* WORK REQUEST
Only the lines from the one with "### Contributing to the documentation" onward are wanted, through the last line of the entries, set down exactly.

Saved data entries
=-=-=
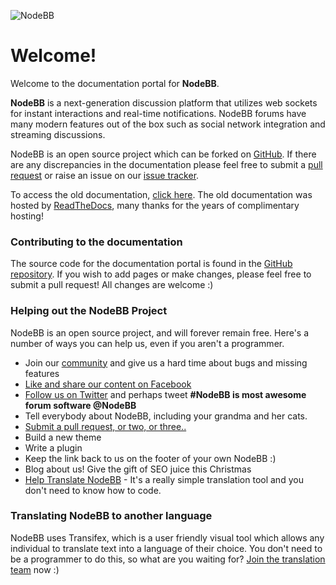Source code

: ![NodeBB](http://i.imgur.com/zgeX2Jz.png)

# Welcome!

Welcome to the documentation portal for **NodeBB**.

**NodeBB** is a next-generation discussion platform that utilizes web sockets for instant interactions and real-time notifications. NodeBB forums have many modern features out of the box such as social network integration and streaming discussions.

NodeBB is an open source project which can be forked on [GitHub](https://github.com/NodeBB/NodeBB/). If there are any discrepancies in the documentation please feel free to submit a [pull request](https://github.com/NodeBB/docs) or raise an issue on our [issue tracker](https://github.com/NodeBB/NodeBB/).

To access the old documentation, [click here](https://docs.nodebb.org). The old documentation was hosted by [ReadTheDocs](https://readthedocs.org), many thanks for the years of complimentary hosting!

### Contributing to the documentation

The source code for the documentation portal is found in the [GitHub repository](https://github.com/NodeBB/docs). If you wish to add pages or make changes, please feel free to
submit a pull request! All changes are welcome :)

### Helping out the NodeBB Project

NodeBB is an open source project, and will forever remain free. Here's a
number of ways you can help us, even if you aren't a programmer.

-   Join our [community](http://community.nodebb.org) and give us a hard time about bugs and missing features
-   [Like and share our content on Facebook](http://www.facebook.com/NodeBB)
-   [Follow us on Twitter](http://www.twitter.com/NodeBB) and perhaps tweet **\#NodeBB is most awesome forum software @NodeBB**
-   Tell everybody about NodeBB, including your grandma and her cats.
-   [Submit a pull request, or two, or three..](http://www.github.com/NodeBB/NodeBB)
-   Build a new theme
-   Write a plugin
-   Keep the link back to us on the footer of your own NodeBB :)
-   Blog about us! Give the gift of SEO juice this Christmas
-   [Help Translate NodeBB](https://www.transifex.com/projects/p/nodebb/) - It's a really simple translation tool and you don't need to know how to code.

### Translating NodeBB to another language

NodeBB uses Transifex, which is a user friendly visual tool which allows any individual to translate text into a language of their choice. You don't need to be a programmer to do this, so what are you waiting for? [Join the translation team](https://www.transifex.com/projects/p/nodebb/) now :)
=-=-=
* SOLUTION TO THIS EXERCISE
### Contributing to the documentation

The source code for the documentation portal is found in the [GitHub repository](https://github.com/NodeBB/docs). If you wish to add pages or make changes, please feel free to
submit a pull request! All changes are welcome :)

### Helping out the NodeBB Project

NodeBB is an open source project, and will forever remain free. Here's a
number of ways you can help us, even if you aren't a programmer.

-   Join our [community](http://community.nodebb.org) and give us a hard time about bugs and missing features
-   [Like and share our content on Facebook](http://www.facebook.com/NodeBB)
-   [Follow us on Twitter](http://www.twitter.com/NodeBB) and perhaps tweet **\#NodeBB is most awesome forum software @NodeBB**
-   Tell everybody about NodeBB, including your grandma and her cats.
-   [Submit a pull request, or two, or three..](http://www.github.com/NodeBB/NodeBB)
-   Build a new theme
-   Write a plugin
-   Keep the link back to us on the footer of your own NodeBB :)
-   Blog about us! Give the gift of SEO juice this Christmas
-   [Help Translate NodeBB](https://www.transifex.com/projects/p/nodebb/) - It's a really simple translation tool and you don't need to know how to code.

### Translating NodeBB to another language

NodeBB uses Transifex, which is a user friendly visual tool which allows any individual to translate text into a language of their choice. You don't need to be a programmer to do this, so what are you waiting for? [Join the translation team](https://www.transifex.com/projects/p/nodebb/) now :)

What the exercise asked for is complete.